To this end we must not only consider those aspects of life which have been denied hitherto, as: necessary, but as desirable, and not only desirable to those aspects which have been affirmed hitherto (as complements or first prerequisites, so to speak), but for their own sake, as the more powerful, more terrible, and more veritable aspects of life, in which the latter's will expresses itself most clearly.

To this end, we must also value that aspect of existence which alone has been affirmed until now; we must understand whence this valuation arises, and to how slight an extent it has to do with a Dionysian valuation of Life: I selected and understood that which in this respect says "yea" (on the one hand, the instinct of the sufferer; on the other, the gregarious instinct; and thirdly, the instinct of the greater number against the exceptions).

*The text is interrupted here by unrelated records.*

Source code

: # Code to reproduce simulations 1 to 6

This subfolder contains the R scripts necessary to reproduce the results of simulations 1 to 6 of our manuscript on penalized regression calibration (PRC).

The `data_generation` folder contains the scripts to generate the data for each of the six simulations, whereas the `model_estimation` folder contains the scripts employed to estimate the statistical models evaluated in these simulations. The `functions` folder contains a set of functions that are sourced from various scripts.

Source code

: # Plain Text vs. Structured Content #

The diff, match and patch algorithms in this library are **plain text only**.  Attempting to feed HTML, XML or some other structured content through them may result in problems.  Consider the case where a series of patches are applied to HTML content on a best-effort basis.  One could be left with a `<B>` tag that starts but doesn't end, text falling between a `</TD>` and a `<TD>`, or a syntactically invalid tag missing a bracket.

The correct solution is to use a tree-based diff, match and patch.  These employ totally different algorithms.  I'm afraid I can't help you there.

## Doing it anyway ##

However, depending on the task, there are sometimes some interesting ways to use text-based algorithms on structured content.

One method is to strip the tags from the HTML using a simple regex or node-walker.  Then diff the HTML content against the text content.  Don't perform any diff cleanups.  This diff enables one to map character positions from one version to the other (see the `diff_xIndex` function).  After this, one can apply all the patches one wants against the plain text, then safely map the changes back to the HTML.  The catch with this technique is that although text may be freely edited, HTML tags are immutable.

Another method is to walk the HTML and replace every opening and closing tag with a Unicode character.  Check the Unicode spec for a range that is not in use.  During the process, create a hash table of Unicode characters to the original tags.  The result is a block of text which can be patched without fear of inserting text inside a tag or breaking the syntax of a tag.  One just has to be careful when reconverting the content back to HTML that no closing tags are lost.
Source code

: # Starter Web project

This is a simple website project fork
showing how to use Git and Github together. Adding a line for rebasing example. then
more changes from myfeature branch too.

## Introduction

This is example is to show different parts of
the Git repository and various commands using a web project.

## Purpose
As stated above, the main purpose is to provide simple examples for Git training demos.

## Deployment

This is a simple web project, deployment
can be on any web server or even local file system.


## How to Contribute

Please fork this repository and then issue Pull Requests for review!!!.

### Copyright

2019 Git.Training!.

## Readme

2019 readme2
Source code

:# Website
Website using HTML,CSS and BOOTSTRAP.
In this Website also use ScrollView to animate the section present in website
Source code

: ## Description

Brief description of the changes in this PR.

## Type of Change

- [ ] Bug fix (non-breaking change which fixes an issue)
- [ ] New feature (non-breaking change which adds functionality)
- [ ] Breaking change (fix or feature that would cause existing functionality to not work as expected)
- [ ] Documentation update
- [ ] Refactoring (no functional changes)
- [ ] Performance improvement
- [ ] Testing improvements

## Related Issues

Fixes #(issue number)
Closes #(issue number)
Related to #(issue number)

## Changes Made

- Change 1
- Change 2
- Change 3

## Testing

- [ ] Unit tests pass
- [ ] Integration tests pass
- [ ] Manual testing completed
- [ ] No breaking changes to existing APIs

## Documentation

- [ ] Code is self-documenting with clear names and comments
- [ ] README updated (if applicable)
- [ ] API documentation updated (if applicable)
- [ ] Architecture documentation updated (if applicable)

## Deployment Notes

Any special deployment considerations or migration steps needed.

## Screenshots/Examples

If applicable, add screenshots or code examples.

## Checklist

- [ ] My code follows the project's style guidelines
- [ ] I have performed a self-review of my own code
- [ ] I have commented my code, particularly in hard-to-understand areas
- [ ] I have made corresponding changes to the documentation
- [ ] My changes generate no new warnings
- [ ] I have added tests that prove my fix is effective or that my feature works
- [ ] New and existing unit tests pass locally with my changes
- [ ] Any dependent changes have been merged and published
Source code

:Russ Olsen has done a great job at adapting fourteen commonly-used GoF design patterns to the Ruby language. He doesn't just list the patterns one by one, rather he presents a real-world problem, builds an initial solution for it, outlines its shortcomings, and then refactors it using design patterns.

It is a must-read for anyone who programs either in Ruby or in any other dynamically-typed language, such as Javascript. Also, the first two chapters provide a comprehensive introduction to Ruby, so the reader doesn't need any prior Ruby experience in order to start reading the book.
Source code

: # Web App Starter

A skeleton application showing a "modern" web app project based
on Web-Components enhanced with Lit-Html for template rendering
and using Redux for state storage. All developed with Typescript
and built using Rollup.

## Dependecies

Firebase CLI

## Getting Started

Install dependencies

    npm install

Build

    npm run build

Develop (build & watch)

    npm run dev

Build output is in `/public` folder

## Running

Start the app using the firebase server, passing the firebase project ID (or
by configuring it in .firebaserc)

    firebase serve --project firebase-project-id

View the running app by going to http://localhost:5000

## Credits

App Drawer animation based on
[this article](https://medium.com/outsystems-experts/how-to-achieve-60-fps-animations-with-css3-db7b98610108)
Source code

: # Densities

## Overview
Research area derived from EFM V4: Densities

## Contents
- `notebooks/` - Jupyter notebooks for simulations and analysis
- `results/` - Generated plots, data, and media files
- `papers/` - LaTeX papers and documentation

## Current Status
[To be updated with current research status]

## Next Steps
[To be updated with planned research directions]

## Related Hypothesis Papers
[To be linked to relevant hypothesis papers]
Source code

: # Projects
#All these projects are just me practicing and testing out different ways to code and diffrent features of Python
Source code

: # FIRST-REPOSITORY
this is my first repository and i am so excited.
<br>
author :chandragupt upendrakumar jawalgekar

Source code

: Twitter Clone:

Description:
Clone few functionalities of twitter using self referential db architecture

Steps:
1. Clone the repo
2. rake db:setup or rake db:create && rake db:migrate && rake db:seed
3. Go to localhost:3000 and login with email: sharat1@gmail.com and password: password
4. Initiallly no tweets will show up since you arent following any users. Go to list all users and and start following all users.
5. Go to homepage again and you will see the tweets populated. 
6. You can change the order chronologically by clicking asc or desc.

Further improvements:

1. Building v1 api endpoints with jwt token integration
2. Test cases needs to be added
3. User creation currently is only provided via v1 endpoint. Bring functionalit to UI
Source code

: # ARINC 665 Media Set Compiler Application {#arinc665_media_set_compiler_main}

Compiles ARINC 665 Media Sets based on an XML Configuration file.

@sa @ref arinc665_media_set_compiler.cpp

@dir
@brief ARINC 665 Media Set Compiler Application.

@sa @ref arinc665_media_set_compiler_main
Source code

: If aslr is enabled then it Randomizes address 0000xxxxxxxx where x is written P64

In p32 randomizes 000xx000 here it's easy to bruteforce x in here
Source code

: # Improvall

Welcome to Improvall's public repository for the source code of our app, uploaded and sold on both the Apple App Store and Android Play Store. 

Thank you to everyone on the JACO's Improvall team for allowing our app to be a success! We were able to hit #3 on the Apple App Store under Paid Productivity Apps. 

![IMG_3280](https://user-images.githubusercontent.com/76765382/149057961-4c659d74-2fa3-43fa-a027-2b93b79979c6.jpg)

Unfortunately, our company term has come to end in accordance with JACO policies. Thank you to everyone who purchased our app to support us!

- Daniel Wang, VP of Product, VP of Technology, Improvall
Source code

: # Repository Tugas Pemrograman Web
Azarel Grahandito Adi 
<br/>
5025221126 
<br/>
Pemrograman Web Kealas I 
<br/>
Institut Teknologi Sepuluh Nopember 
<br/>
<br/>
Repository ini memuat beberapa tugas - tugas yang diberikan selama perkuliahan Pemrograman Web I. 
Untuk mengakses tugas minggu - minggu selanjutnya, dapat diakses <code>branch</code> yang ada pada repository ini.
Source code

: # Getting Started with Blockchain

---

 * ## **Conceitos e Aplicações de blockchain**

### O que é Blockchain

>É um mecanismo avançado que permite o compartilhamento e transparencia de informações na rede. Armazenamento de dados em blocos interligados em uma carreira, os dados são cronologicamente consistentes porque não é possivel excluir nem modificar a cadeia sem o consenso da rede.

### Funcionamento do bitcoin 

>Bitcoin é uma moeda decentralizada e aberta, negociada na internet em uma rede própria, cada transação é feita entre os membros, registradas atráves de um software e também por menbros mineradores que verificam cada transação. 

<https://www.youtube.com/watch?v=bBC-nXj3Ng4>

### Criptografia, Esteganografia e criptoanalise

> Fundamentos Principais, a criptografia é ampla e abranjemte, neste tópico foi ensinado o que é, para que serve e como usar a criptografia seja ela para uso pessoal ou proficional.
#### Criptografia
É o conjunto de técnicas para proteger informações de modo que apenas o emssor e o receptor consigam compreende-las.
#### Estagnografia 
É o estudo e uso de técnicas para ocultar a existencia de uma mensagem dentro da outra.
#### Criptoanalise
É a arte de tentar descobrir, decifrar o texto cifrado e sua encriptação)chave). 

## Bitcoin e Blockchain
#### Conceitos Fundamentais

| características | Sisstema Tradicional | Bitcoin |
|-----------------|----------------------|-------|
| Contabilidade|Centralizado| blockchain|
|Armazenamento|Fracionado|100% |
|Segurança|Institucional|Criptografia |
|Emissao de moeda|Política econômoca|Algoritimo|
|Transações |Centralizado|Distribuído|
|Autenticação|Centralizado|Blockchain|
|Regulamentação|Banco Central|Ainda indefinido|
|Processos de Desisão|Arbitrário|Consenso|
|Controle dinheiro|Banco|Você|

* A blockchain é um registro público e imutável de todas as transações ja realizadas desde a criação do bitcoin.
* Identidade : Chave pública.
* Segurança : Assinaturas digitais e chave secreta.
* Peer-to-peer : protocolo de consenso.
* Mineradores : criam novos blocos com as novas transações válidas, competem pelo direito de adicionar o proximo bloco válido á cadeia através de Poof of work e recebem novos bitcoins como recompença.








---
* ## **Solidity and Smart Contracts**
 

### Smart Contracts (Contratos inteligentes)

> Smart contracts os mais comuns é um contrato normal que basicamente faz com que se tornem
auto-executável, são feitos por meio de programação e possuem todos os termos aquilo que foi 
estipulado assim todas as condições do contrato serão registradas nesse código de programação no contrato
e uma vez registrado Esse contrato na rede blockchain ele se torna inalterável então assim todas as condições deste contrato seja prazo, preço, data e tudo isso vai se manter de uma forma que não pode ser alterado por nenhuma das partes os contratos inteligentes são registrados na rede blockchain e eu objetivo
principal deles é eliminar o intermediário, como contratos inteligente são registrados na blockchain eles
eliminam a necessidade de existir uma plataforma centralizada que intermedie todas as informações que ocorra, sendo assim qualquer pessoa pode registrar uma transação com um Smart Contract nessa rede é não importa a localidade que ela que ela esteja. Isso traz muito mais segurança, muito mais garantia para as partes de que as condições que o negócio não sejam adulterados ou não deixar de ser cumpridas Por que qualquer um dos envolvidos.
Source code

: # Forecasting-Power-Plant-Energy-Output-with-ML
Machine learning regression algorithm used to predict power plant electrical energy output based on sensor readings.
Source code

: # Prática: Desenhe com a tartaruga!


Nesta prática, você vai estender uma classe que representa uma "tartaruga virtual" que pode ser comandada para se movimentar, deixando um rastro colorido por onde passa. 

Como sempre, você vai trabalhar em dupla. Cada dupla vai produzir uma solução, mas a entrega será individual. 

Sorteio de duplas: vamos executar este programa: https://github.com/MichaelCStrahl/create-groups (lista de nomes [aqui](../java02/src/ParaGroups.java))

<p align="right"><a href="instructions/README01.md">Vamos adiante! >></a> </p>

Thus I divined to what extent a stronger kind of man must necessarily imagine—the elevation and enhancement of man in another direction: higher creatures, beyond good and evil, beyond those values which bear the stamp of their origin in the sphere of suffering, of the herd, and of the greater number—I searched for the data of this topsy-turvy formation of ideals in history (the concepts "pagan," "classical," "noble," have been discovered afresh and brought forward).

1042.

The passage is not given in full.